The weed pullers focused on a large field west of the preserve's nature center, where they pulled cheatgrass and red brome, carrying the invasive grasses to two roll-off Dumpsters for disposal.
Especially after the Paradise Fire of 2005 that also destroyed a historic barn west of the canyon entrance, invasive grasses have begun crowding out native plants and altering Big Morongo Canyon Preserve's fire regime.
Wind-blown nitrogen pollution from metropolitan areas seeps into the soil and fertilizes the invasive grasses. The cheatgrass and red brome flourish, filling canyons, hillsides, fields and the spaces between large cottonwoods and California fan palms.
Summer lightning strikes can ignite these grasses, causing vegetation fires that can burn hundreds, sometimes thousand of acres of wildland.
The weed pullers worked up an appetite during their morning activity, which they sated with pizza, while listening to a talk about the ecological significance of Big Morongo Canyon and its relation to Joshua Tree National Park.
Participants learned the preserve is an important source of water for animals migrating to and from the park, especially bighorn sheep.
As if on cue during the presentation, a herd of about eight bighorn sheep appeared at the crest of the Yucca Ridge Trail east of the education center where the hungry volunteers were eating lunch.
During the break, Seth Shteir from the local office of the National Parks Conservation Association explained how America's public lands are fundamentally democratic.

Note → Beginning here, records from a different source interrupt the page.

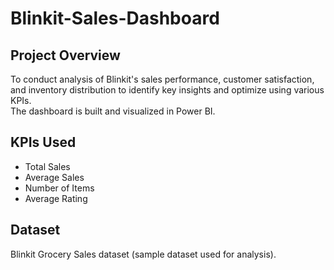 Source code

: # Blinkit-Sales-Dashboard

## Project Overview
To conduct analysis of Blinkit's sales performance, customer satisfaction, and inventory distribution to identify key insights and optimize using various KPIs.  
The dashboard is built and visualized in Power BI.

## KPIs Used
- Total Sales  
- Average Sales  
- Number of Items  
- Average Rating  

## Dataset
Blinkit Grocery Sales dataset (sample dataset used for analysis).
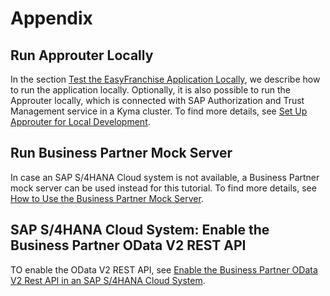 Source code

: # Appendix

## Run Approuter Locally
In the section [Test the EasyFranchise Application Locally](/documentation/prepare/test-app-locally/README.md), we describe how to run the application locally. Optionally, it is also possible to run the Approuter locally, which is connected with SAP Authorization and Trust Management service in a Kyma cluster. To find more details, see [Set Up Approuter for Local Development](/documentation/appendix/approuter-local/README.md).

## Run Business Partner Mock Server
In case an SAP S/4HANA Cloud system is not available, a Business Partner mock server can be used instead for this tutorial. To find more details, see [How to Use the Business Partner Mock Server](/documentation/appendix/business-partner-mock/README.md).

## SAP S/4HANA Cloud System: Enable the Business Partner OData V2 REST API 
TO enable the OData V2 REST API, see [Enable the Business Partner OData V2 Rest API in an SAP S/4HANA Cloud System](/documentation/appendix/enable-odata-of-s4hana/README.md).
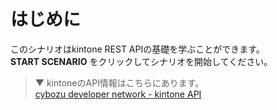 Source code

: # はじめに

このシナリオはkintone REST APIの基礎を学ぶことができます。<br/>
**START SCENARIO** をクリックしてシナリオを開始してください。

> ▼ kintoneのAPI情報はこちらにあります。<br/>
> [cybozu developer network - kintone API](https://developer.cybozu.io/hc/ja/articles/360028177472) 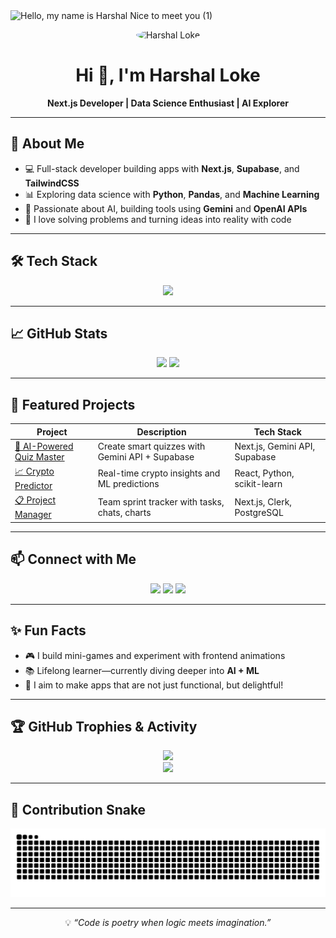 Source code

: <!-- Banner Image -->

<img width="1584" height="396" alt="Hello, my name is Harshal  Nice to meet you  (1)" src="https://github.com/user-attachments/assets/a42e7c59-2145-4849-8ca9-44ba6f3d09c0" alt="Harshal Loke Banner" width="100%" />

<!-- Profile Picture -->
<p align="center">
  <img src="https://avatars.githubusercontent.com/Harshalloke" width="150" alt="Harshal Loke" style="border-radius: 50%" />
</p>

<h1 align="center">Hi 👋, I'm Harshal Loke</h1>
<p align="center">
  <b>Next.js Developer | Data Science Enthusiast | AI Explorer</b>
</p>

---

## 🚀 About Me

- 💻 Full-stack developer building apps with **Next.js**, **Supabase**, and **TailwindCSS**
- 📊 Exploring data science with **Python**, **Pandas**, and **Machine Learning**
- 🤖 Passionate about AI, building tools using **Gemini** and **OpenAI APIs**
- 🧠 I love solving problems and turning ideas into reality with code

---

## 🛠️ Tech Stack

<p align="center">
  <img src="https://skillicons.dev/icons?i=nextjs,react,ts,tailwind,vercel,supabase,firebase,python,pandas,sklearn,matplotlib,git,vscode" />
</p>

---

## 📈 GitHub Stats

<p align="center">
  <img src="https://github-readme-stats.vercel.app/api?username=Harshalloke&show_icons=true&theme=radical" width="47%" />
  <img src="https://github-readme-stats.vercel.app/api/top-langs/?username=Harshalloke&layout=compact&theme=radical" width="47%" />
</p>

---

## 🌟 Featured Projects

| Project | Description | Tech Stack |
|--------|-------------|------------|
| [🔮 AI-Powered Quiz Master]() | Create smart quizzes with Gemini API + Supabase | Next.js, Gemini API, Supabase |
| [📈 Crypto Predictor](#) | Real-time crypto insights and ML predictions | React, Python, scikit-learn |
| [📋 Project Manager](#) | Team sprint tracker with tasks, chats, charts | Next.js, Clerk, PostgreSQL |

---

## 📫 Connect with Me

<p align="center">
  <a href="https://www.linkedin.com/in/harshal-loke/"><img src="https://img.shields.io/badge/LinkedIn-blue?style=for-the-badge&logo=linkedin" /></a>
  <a href="lokeharshal2004@gmail.com"><img src="https://img.shields.io/badge/Gmail-red?style=for-the-badge&logo=gmail" /></a>
  <a href="https://yourportfolio.com"><img src="https://img.shields.io/badge/Portfolio-000?style=for-the-badge&logo=vercel" /></a>
</p>

---

## ✨ Fun Facts

- 🎮 I build mini-games and experiment with frontend animations
- 📚 Lifelong learner—currently diving deeper into **AI + ML**
- 🎯 I aim to make apps that are not just functional, but delightful!

---

## 🏆 GitHub Trophies & Activity

<p align="center">
  <img src="https://github-profile-trophy.vercel.app/?username=Harshalloke&theme=radical&margin-w=10" />
  <br />
  <img src="https://github-readme-activity-graph.vercel.app/graph?username=Harshalloke&theme=react-dark" />
</p>

---

## 🐍 Contribution Snake

<p align="center">
  <img src="https://github.com/Harshalloke/Harshalloke/blob/output/github-contribution-grid-snake.svg" alt="Snake animation" />
</p>

---

<p align="center">
  💡 <i>“Code is poetry when logic meets imagination.”</i>
</p>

"Anybody can strap on a backpack and a pair of hiking boots, take along some cool drinks and explore these places of wonder, places of inspiration, places like Big Morongo Canyon, that we helped restore today," Shteir told volunteers.
Activities like Saturday's restoration project help foster appreciation for public lands, Shteir explained.
"The volunteers here today have really contributed in a very special way to preserving these places for future generations."
One of hundreds of volunteer events celebrating National Public Lands Day, the restoration was a partnership among the Bureau of Land Management, Friends of Big Morongo Canyon and the National Parks Conservation Association.